INPUT RECORDS: Begin
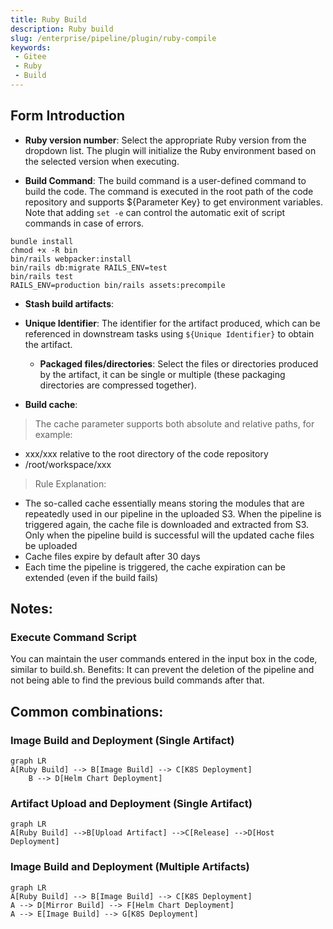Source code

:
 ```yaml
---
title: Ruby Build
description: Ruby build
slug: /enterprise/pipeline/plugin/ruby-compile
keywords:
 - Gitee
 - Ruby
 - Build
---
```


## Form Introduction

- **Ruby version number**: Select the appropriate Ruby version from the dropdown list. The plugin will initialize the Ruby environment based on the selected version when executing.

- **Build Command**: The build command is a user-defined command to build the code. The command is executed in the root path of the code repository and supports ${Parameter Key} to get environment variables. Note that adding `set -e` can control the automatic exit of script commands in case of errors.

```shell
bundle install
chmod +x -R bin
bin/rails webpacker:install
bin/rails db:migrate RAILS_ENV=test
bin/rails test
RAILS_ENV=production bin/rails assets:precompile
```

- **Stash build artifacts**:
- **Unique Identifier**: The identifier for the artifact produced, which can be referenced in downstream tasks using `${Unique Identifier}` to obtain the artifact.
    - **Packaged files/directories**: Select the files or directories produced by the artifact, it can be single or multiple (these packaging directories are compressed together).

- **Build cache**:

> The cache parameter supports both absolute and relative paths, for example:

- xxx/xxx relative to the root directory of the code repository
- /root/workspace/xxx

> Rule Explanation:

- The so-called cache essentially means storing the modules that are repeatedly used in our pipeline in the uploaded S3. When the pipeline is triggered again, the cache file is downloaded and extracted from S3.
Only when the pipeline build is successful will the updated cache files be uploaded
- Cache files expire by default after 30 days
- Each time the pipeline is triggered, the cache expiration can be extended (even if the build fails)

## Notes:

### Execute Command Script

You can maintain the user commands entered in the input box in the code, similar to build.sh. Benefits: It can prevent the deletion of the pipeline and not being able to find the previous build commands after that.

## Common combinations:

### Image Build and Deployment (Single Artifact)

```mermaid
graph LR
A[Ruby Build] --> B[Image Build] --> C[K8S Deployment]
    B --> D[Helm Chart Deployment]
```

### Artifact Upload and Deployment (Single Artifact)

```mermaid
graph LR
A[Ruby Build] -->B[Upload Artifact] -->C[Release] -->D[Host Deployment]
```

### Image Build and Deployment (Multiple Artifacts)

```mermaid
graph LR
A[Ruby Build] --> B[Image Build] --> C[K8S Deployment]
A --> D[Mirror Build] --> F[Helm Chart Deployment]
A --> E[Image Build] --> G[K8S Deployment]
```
INPUT RECORDS: End
Reproduce every record word for word. The copy must contain no pictures.

Source code

:
 ```yaml
---
title: Ruby Build
description: Ruby build
slug: /enterprise/pipeline/plugin/ruby-compile
keywords:
 - Gitee
 - Ruby
 - Build
---
```


## Form Introduction

- **Ruby version number**: Select the appropriate Ruby version from the dropdown list. The plugin will initialize the Ruby environment based on the selected version when executing.

- **Build Command**: The build command is a user-defined command to build the code. The command is executed in the root path of the code repository and supports ${Parameter Key} to get environment variables. Note that adding `set -e` can control the automatic exit of script commands in case of errors.

```shell
bundle install
chmod +x -R bin
bin/rails webpacker:install
bin/rails db:migrate RAILS_ENV=test
bin/rails test
RAILS_ENV=production bin/rails assets:precompile
```

- **Stash build artifacts**:
- **Unique Identifier**: The identifier for the artifact produced, which can be referenced in downstream tasks using `${Unique Identifier}` to obtain the artifact.
    - **Packaged files/directories**: Select the files or directories produced by the artifact, it can be single or multiple (these packaging directories are compressed together).

- **Build cache**:

> The cache parameter supports both absolute and relative paths, for example:

- xxx/xxx relative to the root directory of the code repository
- /root/workspace/xxx

> Rule Explanation:

- The so-called cache essentially means storing the modules that are repeatedly used in our pipeline in the uploaded S3. When the pipeline is triggered again, the cache file is downloaded and extracted from S3.
Only when the pipeline build is successful will the updated cache files be uploaded
- Cache files expire by default after 30 days
- Each time the pipeline is triggered, the cache expiration can be extended (even if the build fails)

## Notes:

### Execute Command Script

You can maintain the user commands entered in the input box in the code, similar to build.sh. Benefits: It can prevent the deletion of the pipeline and not being able to find the previous build commands after that.

## Common combinations:

### Image Build and Deployment (Single Artifact)

```mermaid
graph LR
A[Ruby Build] --> B[Image Build] --> C[K8S Deployment]
    B --> D[Helm Chart Deployment]
```

### Artifact Upload and Deployment (Single Artifact)

```mermaid
graph LR
A[Ruby Build] -->B[Upload Artifact] -->C[Release] -->D[Host Deployment]
```

### Image Build and Deployment (Multiple Artifacts)

```mermaid
graph LR
A[Ruby Build] --> B[Image Build] --> C[K8S Deployment]
A --> D[Mirror Build] --> F[Helm Chart Deployment]
A --> E[Image Build] --> G[K8S Deployment]
```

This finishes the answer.